- **Your goal**
Lines from the top of the entries through the line that has "## Установка" must be duplicated exactly, and no others.

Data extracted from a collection

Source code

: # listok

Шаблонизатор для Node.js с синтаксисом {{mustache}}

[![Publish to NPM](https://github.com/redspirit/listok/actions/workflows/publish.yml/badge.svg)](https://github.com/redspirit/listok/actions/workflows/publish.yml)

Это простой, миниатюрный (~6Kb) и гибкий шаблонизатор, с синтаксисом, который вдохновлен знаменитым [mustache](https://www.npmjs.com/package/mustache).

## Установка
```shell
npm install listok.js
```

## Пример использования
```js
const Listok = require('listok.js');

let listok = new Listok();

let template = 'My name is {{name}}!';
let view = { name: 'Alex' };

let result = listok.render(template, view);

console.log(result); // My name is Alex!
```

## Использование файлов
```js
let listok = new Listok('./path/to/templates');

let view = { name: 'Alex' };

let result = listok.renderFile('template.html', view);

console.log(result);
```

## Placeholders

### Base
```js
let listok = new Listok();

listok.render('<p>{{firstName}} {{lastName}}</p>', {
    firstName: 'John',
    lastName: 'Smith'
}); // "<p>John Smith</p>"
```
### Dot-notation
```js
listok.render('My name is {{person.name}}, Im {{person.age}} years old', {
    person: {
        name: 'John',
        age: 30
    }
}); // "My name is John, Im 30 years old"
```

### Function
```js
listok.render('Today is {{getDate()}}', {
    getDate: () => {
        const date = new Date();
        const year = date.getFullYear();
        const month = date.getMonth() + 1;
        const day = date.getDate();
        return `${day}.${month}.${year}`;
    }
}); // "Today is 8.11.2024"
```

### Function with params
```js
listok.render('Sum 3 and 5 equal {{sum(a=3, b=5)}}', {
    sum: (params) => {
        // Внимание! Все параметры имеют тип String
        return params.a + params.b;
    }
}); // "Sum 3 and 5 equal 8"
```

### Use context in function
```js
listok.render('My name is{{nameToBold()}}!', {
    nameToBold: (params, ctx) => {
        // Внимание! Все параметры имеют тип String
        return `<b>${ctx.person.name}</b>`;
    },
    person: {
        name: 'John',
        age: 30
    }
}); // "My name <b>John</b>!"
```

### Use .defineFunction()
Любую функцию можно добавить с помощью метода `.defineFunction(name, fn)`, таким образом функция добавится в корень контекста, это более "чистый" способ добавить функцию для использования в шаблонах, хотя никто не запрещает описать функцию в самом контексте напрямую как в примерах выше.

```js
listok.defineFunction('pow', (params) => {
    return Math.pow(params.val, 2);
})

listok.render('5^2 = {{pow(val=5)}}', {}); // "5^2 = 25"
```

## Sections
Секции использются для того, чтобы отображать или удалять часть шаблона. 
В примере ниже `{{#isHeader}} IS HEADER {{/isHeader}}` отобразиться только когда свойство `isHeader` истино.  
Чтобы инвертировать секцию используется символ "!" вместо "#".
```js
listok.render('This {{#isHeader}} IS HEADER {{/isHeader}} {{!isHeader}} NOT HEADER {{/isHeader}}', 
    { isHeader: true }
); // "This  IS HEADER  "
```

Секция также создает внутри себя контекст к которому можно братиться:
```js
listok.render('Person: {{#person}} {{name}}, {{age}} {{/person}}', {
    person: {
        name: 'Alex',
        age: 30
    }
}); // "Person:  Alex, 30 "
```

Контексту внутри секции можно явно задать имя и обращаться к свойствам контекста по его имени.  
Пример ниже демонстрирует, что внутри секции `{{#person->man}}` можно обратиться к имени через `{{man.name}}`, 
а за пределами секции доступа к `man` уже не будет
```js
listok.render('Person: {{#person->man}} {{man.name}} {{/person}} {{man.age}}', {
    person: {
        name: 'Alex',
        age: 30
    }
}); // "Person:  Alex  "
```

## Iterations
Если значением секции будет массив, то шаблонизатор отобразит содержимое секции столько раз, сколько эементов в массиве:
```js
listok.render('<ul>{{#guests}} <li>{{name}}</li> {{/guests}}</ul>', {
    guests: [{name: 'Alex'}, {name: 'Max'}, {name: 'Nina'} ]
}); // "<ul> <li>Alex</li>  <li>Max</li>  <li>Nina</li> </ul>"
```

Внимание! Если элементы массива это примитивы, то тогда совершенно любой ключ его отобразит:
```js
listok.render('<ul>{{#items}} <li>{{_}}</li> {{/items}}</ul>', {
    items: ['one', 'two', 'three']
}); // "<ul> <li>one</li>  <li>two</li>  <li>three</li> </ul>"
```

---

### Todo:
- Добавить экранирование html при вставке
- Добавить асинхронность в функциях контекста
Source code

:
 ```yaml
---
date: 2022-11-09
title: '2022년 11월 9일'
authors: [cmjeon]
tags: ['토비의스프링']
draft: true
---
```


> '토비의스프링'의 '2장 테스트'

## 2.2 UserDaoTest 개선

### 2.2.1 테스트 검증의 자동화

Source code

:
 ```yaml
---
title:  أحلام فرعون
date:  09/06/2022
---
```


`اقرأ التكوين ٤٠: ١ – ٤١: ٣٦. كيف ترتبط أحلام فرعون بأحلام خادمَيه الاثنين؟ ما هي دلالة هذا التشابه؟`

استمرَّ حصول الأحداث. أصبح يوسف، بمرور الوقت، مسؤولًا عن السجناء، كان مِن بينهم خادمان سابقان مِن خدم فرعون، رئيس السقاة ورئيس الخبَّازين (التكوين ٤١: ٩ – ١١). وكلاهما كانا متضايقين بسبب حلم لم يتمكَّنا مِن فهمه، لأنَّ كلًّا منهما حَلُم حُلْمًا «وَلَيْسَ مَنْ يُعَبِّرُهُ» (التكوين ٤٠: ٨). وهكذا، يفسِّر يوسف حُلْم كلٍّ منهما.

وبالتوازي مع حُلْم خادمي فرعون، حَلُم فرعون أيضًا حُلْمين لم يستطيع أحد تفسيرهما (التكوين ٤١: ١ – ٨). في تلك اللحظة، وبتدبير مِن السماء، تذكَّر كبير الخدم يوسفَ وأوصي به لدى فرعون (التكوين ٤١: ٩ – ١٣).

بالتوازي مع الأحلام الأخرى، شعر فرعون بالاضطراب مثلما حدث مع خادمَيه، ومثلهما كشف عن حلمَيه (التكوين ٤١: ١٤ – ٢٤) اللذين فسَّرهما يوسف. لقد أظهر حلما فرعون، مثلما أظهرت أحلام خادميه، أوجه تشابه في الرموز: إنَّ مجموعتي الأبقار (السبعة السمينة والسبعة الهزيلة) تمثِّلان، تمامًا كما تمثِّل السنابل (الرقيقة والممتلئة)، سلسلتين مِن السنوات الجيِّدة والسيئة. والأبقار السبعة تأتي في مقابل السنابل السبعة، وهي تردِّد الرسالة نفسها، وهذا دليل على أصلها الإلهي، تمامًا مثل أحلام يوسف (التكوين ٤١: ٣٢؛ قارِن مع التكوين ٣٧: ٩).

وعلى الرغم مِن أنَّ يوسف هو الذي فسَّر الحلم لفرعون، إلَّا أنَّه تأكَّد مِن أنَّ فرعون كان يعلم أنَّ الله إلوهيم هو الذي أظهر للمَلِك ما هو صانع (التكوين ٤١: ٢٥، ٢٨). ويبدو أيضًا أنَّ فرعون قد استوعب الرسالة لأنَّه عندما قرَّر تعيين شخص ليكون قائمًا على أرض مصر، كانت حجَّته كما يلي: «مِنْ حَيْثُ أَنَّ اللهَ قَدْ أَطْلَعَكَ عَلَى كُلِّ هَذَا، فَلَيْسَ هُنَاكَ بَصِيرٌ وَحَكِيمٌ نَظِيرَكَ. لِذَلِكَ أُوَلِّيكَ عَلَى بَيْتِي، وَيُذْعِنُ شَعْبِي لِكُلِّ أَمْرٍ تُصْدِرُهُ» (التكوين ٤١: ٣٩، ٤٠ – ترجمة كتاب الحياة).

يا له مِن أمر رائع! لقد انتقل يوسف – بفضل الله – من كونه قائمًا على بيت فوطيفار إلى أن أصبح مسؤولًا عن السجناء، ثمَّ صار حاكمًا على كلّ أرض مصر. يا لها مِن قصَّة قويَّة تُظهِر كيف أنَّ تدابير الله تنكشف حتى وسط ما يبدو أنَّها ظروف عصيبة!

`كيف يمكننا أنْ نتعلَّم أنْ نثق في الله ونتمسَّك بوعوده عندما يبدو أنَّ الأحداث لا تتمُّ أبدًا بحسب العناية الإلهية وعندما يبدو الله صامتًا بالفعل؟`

- **Completed exercise**
Source code

: # listok

Шаблонизатор для Node.js с синтаксисом {{mustache}}

[![Publish to NPM](https://github.com/redspirit/listok/actions/workflows/publish.yml/badge.svg)](https://github.com/redspirit/listok/actions/workflows/publish.yml)

Это простой, миниатюрный (~6Kb) и гибкий шаблонизатор, с синтаксисом, который вдохновлен знаменитым [mustache](https://www.npmjs.com/package/mustache).

## Установка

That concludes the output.